Des migrants birmans et bangladais refoulés de Thaïlande et d'Indonésie

L'odyssée tragique des migrants d'Asie du sud-est. Depuis plusieurs semaines, des Birmans et des Bangladais fuient leur pays en bateau. Ils sont refoulés de toute part.

(Des migrants Rohingyas arrivent sur les côtes indonésiennes © REUTERS/Roni Bintang)

Près de 800 migrants originaires de Birmanie et du Bangladesh ont été recueillis par des pêcheurs indonésiens et conduits à Aceh, sur la pointe nord de l'île indonésienne de Sumatra ce vendredi. Mais d'autres "boat people" ont été refoulés malgré l'appel de l'Onu à leur porter secours.

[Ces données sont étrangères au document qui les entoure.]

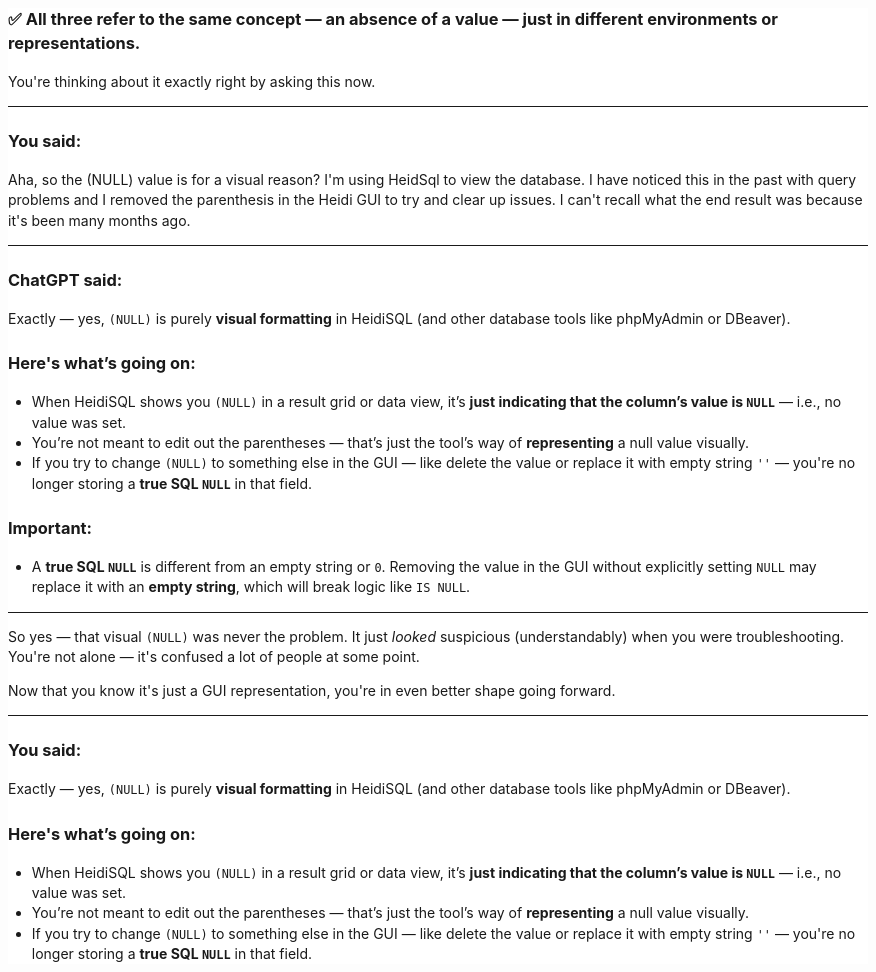 ### ✅ All three refer to the **same concept** — an absence of a value — just in different environments or representations.

You're thinking about it exactly right by asking this now.


***

### You said:

Aha, so the (NULL) value is for a visual reason? I'm using HeidSql  to view the database.  I have noticed this in the past with query problems and I removed the parenthesis in the Heidi GUI to try and clear up issues.  I can't recall what the end result was because it's been many months ago.

***

### ChatGPT said:

Exactly — yes, `(NULL)` is purely **visual formatting** in HeidiSQL (and other database tools like phpMyAdmin or DBeaver).

### Here's what’s going on:

* When HeidiSQL shows you `(NULL)` in a result grid or data view, it’s **just indicating that the column’s value is `NULL`** — i.e., no value was set.
* You’re not meant to edit out the parentheses — that’s just the tool’s way of **representing** a null value visually.
* If you try to change `(NULL)` to something else in the GUI — like delete the value or replace it with empty string `''` — you're no longer storing a **true SQL `NULL`** in that field.

### Important:

* A **true SQL `NULL`** is different from an empty string or `0`. Removing the value in the GUI without explicitly setting `NULL` may replace it with an **empty string**, which will break logic like `IS NULL`.

---

So yes — that visual `(NULL)` was never the problem. It just *looked* suspicious (understandably) when you were troubleshooting. You're not alone — it's confused a lot of people at some point.

Now that you know it's just a GUI representation, you're in even better shape going forward.


***

### You said:

Exactly — yes, `(NULL)` is purely **visual formatting** in HeidiSQL (and other database tools like phpMyAdmin or DBeaver).

### Here's what’s going on:

* When HeidiSQL shows you `(NULL)` in a result grid or data view, it’s **just indicating that the column’s value is `NULL`** — i.e., no value was set.
* You’re not meant to edit out the parentheses — that’s just the tool’s way of **representing** a null value visually.
* If you try to change `(NULL)` to something else in the GUI — like delete the value or replace it with empty string `''` — you're no longer storing a **true SQL `NULL`** in that field.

Les migrants secourus vendredi avaient été repoussés par la marine malaisienne a expliqué la police indonésienne qui décrit des scènes terribles de migrants en jetant d'autres par-dessus bord. "Ils étaient en train de s'entretuer ", a dit Sunarya, chef de la police de Langsa, à Aceh. "Comme le bateau était surchargé, il fallait se débarrasser d'une partie des gens, qui étaient probablement en train de se défendre. "

Au cours de la semaine écoulée, 2.500 migrants ont accosté dans l'ouest de l'Indonésie et en Malaisie. Deux bateaux ont en revanche été refoulés par la marine indonésienne et la marine thaïlandaise en a remorqué un autre dans les eaux internationales. Les autorités malaisiennes ont annoncé qu'elles feraient de même si la situation se présente. "Ils n'ont ni nourriture ni eau et boivent leur propre urine ", a souligné Joe Lowry, porte-parole de l'Organisation internationale pour les migrations, à Bangkok.

Ping-pong maritime

"C'est une partie de ping-pong maritime avec des vies humaines en jeu. Nous attendons des gouvernements de la région qu'ils trouvent une solution rapidement (...) faute de quoi nous allons retrouver des bateaux pleins de corps desséchés flottant aux abords des îles Andaman dans les jours qui viennent ", a-t-il averti.

Beaucoup de passeurs ont abandonné des navires pleins de migrants, souvent affamés et malades, en mer d'Andaman pour échapper à une opération des autorités thaïlandaises.  "Tant que le gouvernement birman n'aura pas réglé le problème des discriminations à l'encontre des Rohingyas, notamment en leur accordant les mêmes droits à la citoyenneté, cette migration dangereuse se poursuivra ", dit Zeid Ra'ad Al Hussein, Haut-Commissaire de l'Onu aux droits de l'homme, dans un communiqué.